The Center for Financial Markets and Policy, in partnership with the Chamber of Digital Commerce, have released a white paper titled 'Blockchain and Financial Inclusion, The Role Blockchain Technology Can Play in Accelerating Financial Inclusion.'
The paper explores some of the obstacles to providing financial services to those who lack access or are underserved. We explore how 3 companies are using blockchain to overcome these obstacles to provide affordable and easy to use financial services. We compare how the companies have used the technology to reduce the friction of transferring value and made cross border and internal payments more efficient.

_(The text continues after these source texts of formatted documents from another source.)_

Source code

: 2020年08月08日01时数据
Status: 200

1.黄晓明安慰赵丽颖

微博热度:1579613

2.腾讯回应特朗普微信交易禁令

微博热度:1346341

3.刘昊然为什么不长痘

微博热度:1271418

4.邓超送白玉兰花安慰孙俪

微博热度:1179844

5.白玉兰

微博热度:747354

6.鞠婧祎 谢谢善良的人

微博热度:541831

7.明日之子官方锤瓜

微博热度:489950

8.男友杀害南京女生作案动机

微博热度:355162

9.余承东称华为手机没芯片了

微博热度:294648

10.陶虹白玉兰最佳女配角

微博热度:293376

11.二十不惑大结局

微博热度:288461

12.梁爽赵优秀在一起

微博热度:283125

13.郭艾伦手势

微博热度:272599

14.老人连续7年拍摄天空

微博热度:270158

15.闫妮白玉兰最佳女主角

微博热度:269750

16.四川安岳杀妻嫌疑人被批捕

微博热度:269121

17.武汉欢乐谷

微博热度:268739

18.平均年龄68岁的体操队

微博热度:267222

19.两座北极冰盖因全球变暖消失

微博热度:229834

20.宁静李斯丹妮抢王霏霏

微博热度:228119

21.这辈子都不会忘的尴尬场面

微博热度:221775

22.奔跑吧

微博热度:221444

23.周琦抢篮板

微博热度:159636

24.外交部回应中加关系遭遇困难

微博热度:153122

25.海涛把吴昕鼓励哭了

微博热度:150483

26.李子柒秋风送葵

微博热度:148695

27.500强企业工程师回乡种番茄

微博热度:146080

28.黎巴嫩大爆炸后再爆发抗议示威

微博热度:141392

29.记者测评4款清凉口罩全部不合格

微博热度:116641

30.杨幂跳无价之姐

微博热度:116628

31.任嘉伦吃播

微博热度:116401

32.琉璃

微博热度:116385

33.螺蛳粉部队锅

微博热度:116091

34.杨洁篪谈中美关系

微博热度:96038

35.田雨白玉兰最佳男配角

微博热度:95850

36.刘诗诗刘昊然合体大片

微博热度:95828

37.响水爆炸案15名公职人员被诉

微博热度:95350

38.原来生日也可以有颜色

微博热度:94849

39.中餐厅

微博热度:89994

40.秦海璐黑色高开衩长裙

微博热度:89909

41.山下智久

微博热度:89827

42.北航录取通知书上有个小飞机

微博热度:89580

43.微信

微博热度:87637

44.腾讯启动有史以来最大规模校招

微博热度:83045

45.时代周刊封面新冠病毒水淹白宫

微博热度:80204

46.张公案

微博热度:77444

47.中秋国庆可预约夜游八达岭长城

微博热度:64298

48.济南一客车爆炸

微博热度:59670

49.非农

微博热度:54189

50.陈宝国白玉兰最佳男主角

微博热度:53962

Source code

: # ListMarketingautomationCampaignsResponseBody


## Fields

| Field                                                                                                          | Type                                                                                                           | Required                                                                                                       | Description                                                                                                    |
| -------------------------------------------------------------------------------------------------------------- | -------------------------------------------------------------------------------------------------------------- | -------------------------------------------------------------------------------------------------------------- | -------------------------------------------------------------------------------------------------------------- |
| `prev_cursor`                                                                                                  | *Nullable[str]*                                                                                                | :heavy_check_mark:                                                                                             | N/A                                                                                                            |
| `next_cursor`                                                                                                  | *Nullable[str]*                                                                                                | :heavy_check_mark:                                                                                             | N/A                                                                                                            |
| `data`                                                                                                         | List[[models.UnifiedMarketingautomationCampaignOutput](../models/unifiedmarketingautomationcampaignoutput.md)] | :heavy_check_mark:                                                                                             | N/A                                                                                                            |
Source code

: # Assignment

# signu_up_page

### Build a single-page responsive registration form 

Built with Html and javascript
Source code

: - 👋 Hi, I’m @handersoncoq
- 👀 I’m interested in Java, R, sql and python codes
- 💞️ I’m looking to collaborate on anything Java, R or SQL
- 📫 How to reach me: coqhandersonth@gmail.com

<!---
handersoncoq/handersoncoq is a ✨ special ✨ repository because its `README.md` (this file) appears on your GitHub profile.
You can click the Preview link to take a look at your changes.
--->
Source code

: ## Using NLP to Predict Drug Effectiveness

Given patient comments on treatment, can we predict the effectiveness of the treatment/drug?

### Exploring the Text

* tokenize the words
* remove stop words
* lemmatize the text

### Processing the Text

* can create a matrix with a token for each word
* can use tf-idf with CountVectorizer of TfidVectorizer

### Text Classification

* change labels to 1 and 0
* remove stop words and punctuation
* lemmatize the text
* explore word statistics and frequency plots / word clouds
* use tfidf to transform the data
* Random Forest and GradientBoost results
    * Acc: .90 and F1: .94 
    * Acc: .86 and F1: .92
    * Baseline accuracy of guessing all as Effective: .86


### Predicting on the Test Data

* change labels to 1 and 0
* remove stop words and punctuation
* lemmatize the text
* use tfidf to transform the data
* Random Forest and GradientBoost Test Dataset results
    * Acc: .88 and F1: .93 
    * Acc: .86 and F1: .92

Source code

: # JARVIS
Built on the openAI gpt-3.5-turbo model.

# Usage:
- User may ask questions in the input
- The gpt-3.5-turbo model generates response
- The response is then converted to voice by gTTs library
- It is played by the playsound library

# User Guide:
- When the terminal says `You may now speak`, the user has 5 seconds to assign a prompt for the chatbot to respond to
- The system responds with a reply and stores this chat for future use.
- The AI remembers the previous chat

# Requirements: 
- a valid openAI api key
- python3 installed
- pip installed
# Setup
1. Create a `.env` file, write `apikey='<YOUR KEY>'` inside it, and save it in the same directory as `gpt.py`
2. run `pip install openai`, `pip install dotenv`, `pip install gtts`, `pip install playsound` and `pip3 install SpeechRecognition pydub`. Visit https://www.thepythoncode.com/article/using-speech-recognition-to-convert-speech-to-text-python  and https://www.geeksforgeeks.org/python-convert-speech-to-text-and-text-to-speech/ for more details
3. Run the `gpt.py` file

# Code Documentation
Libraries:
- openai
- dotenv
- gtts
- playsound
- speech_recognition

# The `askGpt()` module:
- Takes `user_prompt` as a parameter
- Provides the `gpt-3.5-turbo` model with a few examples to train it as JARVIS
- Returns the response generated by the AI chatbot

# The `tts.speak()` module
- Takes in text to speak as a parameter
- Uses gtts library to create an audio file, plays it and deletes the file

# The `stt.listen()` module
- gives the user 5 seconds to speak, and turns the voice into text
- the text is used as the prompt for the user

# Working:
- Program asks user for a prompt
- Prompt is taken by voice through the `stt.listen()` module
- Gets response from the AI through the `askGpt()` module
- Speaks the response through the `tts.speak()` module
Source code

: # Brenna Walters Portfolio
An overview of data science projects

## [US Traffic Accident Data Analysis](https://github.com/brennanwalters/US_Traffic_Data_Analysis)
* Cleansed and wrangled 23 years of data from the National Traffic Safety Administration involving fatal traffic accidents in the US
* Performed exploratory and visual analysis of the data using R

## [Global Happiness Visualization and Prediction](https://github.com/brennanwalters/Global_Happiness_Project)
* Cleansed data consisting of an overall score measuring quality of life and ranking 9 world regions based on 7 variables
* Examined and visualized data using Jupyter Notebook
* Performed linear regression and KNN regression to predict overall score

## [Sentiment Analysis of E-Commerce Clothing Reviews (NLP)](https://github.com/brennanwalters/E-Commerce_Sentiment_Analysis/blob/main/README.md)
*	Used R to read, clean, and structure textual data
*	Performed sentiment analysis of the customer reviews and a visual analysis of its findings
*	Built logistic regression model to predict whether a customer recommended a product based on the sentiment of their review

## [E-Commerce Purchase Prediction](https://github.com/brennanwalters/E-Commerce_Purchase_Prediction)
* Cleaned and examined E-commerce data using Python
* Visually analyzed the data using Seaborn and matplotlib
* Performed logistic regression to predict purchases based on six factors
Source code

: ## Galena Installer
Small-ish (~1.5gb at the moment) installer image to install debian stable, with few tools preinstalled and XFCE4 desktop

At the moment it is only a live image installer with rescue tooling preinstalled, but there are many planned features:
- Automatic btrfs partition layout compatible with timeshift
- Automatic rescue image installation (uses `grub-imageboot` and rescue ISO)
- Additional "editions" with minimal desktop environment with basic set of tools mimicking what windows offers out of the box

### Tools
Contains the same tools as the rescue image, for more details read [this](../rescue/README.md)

The paper also focuses on the regulatory landscape for blockchain and the different regulatory approaches to the technology. The study particularly examines regulation in three countries India, Kenya, and the Philippines. For example, in the Phillipines they have a regulatory sandbox and are adopting a test and learn approach while in Kenya they have issued circulars advising individuals against transacting in virtual currencies. We show how beneficial it can be to engage early on and how using blockchain could reduce risks.
The research was conducted by Charels Gallo, Anna Jumamil and Pak Aranyawat, second year MBA students at the McDonough School of Business at Georgetown University. The white paper was officailly released earler this morning at the 2017 Blockchain Summit held on Georgetown's campus in Washington D.C.
A student-led research white paper on 'The Complex Regulatory Landscape for FinTech An Uncertain Future for Small and Medium-Sized Enterprise Lending' was published by the World Economic Forum and featured in Real Clear Markets.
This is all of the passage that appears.